In total nine laws were vetoed, the most controversial of which was designed to protect companies managed by workers after employers had abandoned them during the 2001 crisis.
Eduardo Montes, vice-president of the Strategic Planning and Educational Evaluation Unit in Argentina (UPEA) told the press that he was surprised by the veto “because it is a law that was consensual, voted by PRO legislators themselves”. The law was presented midway through 2012 and achieved consensus amongst legislators.
Macri’s veto affects some 32 cooperatives, 19 of which have already been in operation for more than a decade. It is believed to affect a further 70 families, and another 300 more indirectly. “Macri does not believe in social ownership and thinks that the workers cannot lead a factory” continued Montes.

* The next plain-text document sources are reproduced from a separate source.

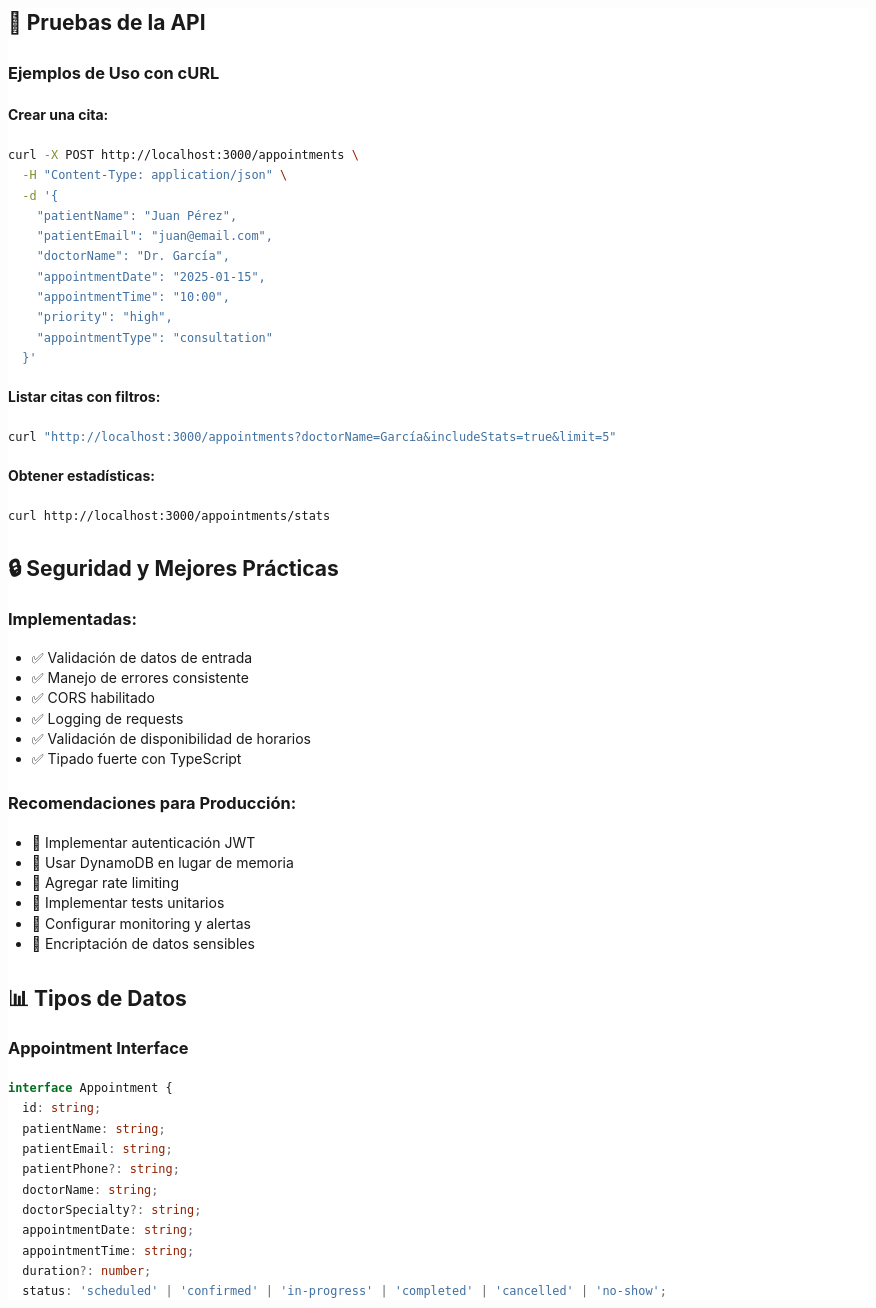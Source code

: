 ## 🧪 Pruebas de la API

### Ejemplos de Uso con cURL

#### Crear una cita:
```bash
curl -X POST http://localhost:3000/appointments \
  -H "Content-Type: application/json" \
  -d '{
    "patientName": "Juan Pérez",
    "patientEmail": "juan@email.com",
    "doctorName": "Dr. García",
    "appointmentDate": "2025-01-15",
    "appointmentTime": "10:00",
    "priority": "high",
    "appointmentType": "consultation"
  }'
```

#### Listar citas con filtros:
```bash
curl "http://localhost:3000/appointments?doctorName=García&includeStats=true&limit=5"
```

#### Obtener estadísticas:
```bash
curl http://localhost:3000/appointments/stats
```

## 🔒 Seguridad y Mejores Prácticas

### Implementadas:
- ✅ Validación de datos de entrada
- ✅ Manejo de errores consistente
- ✅ CORS habilitado
- ✅ Logging de requests
- ✅ Validación de disponibilidad de horarios
- ✅ Tipado fuerte con TypeScript

### Recomendaciones para Producción:
- 🔄 Implementar autenticación JWT
- 🔄 Usar DynamoDB en lugar de memoria
- 🔄 Agregar rate limiting
- 🔄 Implementar tests unitarios
- 🔄 Configurar monitoring y alertas
- 🔄 Encriptación de datos sensibles

## 📊 Tipos de Datos

### Appointment Interface
```typescript
interface Appointment {
  id: string;
  patientName: string;
  patientEmail: string;
  patientPhone?: string;
  doctorName: string;
  doctorSpecialty?: string;
  appointmentDate: string;
  appointmentTime: string;
  duration?: number;
  status: 'scheduled' | 'confirmed' | 'in-progress' | 'completed' | 'cancelled' | 'no-show';
```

La Campora member and legislator Juan Cabandié remarked that by vetoing the law “Macri delegitimises the work of his own legislators”.
Another law that was overturned was a bill designed to provide hereditary subsidising for Malvinas veterans working in public administration in Buenos Aires.
“This law was to protect the families of people who have suffered and suffer consequences of past events, and did not involve a large cost to the City,” said Proyecto Sur deputy, Alejandro Bodart.